Plain-text document sources

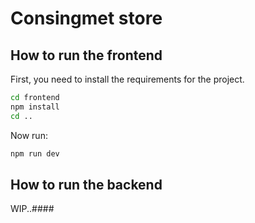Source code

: # Consingmet store

## How to run the frontend

First, you need to install the requirements for the project.
```bash
cd frontend
npm install
cd ..
```

Now run:
```bash
npm run dev
```
## How to run the backend
WIP..####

■ WHAT TO PRODUCE ■
Pull together all lines from the data that mention the word "install".

■ WRITTEN SOLUTION ■
First, you need to install the requirements for the project.
npm install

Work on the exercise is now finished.